> Exercise description: For the listing below, show each line that includes the string "exported".

--- Material provided ---

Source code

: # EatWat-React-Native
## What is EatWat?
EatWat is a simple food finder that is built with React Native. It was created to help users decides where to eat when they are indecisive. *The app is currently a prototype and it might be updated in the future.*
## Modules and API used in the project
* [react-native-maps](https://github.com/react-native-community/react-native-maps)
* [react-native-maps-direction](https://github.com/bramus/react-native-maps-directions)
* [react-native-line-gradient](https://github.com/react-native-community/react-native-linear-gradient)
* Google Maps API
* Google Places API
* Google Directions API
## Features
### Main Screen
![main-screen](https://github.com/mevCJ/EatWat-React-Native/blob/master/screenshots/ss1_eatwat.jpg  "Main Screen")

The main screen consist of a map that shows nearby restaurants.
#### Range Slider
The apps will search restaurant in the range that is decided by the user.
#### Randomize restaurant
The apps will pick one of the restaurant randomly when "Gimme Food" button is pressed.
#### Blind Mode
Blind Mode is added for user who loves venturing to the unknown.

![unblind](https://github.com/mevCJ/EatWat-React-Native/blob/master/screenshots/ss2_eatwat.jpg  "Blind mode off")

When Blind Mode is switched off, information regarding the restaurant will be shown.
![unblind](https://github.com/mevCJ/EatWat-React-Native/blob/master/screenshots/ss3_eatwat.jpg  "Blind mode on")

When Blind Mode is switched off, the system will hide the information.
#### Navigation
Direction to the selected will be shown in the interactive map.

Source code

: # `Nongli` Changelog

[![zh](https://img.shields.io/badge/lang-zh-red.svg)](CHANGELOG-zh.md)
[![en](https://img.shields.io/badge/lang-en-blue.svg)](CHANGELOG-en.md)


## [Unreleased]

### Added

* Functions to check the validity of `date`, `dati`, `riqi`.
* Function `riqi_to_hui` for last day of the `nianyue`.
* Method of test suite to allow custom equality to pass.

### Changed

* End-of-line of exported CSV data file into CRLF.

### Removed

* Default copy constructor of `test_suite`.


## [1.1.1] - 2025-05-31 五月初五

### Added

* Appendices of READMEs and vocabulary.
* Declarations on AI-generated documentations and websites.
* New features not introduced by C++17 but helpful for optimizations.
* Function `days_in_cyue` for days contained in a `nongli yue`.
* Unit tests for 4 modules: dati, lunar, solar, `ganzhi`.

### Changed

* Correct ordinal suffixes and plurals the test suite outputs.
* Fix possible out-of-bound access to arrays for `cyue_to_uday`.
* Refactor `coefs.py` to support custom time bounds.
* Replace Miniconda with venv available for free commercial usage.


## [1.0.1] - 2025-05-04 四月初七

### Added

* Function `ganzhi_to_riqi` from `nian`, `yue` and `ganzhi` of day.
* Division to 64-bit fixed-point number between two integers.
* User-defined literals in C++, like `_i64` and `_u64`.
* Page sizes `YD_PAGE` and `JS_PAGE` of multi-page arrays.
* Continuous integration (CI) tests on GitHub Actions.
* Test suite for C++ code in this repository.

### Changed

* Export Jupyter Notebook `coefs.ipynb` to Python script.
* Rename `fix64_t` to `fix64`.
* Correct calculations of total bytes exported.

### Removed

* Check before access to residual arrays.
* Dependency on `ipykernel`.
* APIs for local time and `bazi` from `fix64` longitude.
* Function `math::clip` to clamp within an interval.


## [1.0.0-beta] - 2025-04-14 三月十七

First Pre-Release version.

---

> Result of this exercise:
* End-of-line of exported CSV data file into CRLF.
* Correct calculations of total bytes exported.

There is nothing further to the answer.